Chevron fined £5m for refinery explosion
The former owners of an oil refinery in Pembroke have been fined £5m after four contractors were killed in an explosion.
Dennis Riley, Robert Broome, Andrew Jenkins and Julie Jones had been draining a chemical storage tank at the then Chevron refinery in 2011 when flammable gases inside it ignited. A fifth worker, Andrew Phillips, suffered life-changing burns.
Chevron said it recognised it “did not live up to” its own standards.
After the hearing, HSE Inspector Andrew Knowles said the incident was “entirely preventable”.
Chevron will have to pay the £5m fine and court costs of £1m as part of a deal it struck with Valero Energy UK, which bought the site after the disaster.
Specialist cleaning company B&A Contracts, which employed Mr Broome and Mr Jenkins, was fined £120,000 and ordered to pay costs of £40,000 after admitting health and safety breaches.
Sentencing at Swansea Crown Court, Mr Justice Lewis said no fine could “reflect the value of someone’s life.”
“The tragedy has had a devastating impact on the families of those who died and on Mr Phillips and his family,” he said.
“Nothing this court says or does can bring back the four people who lost their lives or minimise the suffering of Andrew Phillips.”
Those working for Chevron had failed to “know of or appreciate” the risk of “flammable vapour,” which had been building up in the tank over the years.
The court heard that days before the explosion one Chevron worker carried out a gas test which should have alerted the refinery to the flammable atmosphere, but the results were either mis-communicated or “not understood”.
“If the work had have been stopped [at this point] the explosion would not have happened. The four deaths and the injuries would not have happened,” said the judge.

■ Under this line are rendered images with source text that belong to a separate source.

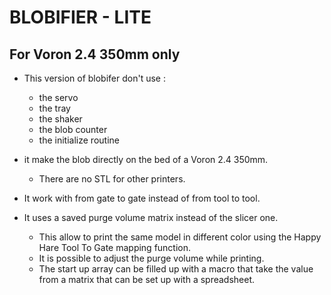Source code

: # **BLOBIFIER - LITE**
## **For Voron 2.4 350mm only**

* This version of blobifer don't use  :
   * the servo
   * the tray
   * the shaker
   * the blob counter
   * the initialize routine

* it make the blob directly on the bed of a Voron 2.4 350mm.
  * There are no STL for other printers.
* It work with from gate to gate instead of from tool to tool.
* It uses a saved purge volume matrix instead of the slicer one.
  * This allow to print the same model in different color using the Happy Hare Tool To Gate mapping function.
  * It is possible to adjust the purge volume while printing.
  * The start up array can be filled up with a macro that take the value from a matrix that can be set up with a spreadsheet.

Experts believed the blast would have been caused by either a spark from the workers’ unearthed hosepipe or by substances in the tank, which can ignite spontaneously when dry.
Chevron “did not live up to” own standards
Mr Justice Lewis said B&A Contracts failed to follow its own health and safety protocol by using an unearthed hosepipe to drain the tank.
Both companies previously admitted health and safety offences.
Andrew Jenkins’ mother Linda said “justice hadn’t been done”, adding: “They are all going home to their family. I’ll never see my son again.”
Chevron said it “fully accepts” responsibility and recognised it “did not live up to” its own standards. It had “implemented changes” to avoid another disaster.
“Chevron continues to remember those individuals, families and colleagues affected by the incident,” it said.
B&A Contracts also accepted responsibility and said if it could “turn the clock back” it would “in a heartbeat”.
A spokesman said:
“Denny, Andrew, Robert were dear friends to all of us, and Andrew was also family.”
Safeguards had been implemented so “this can never happen again.”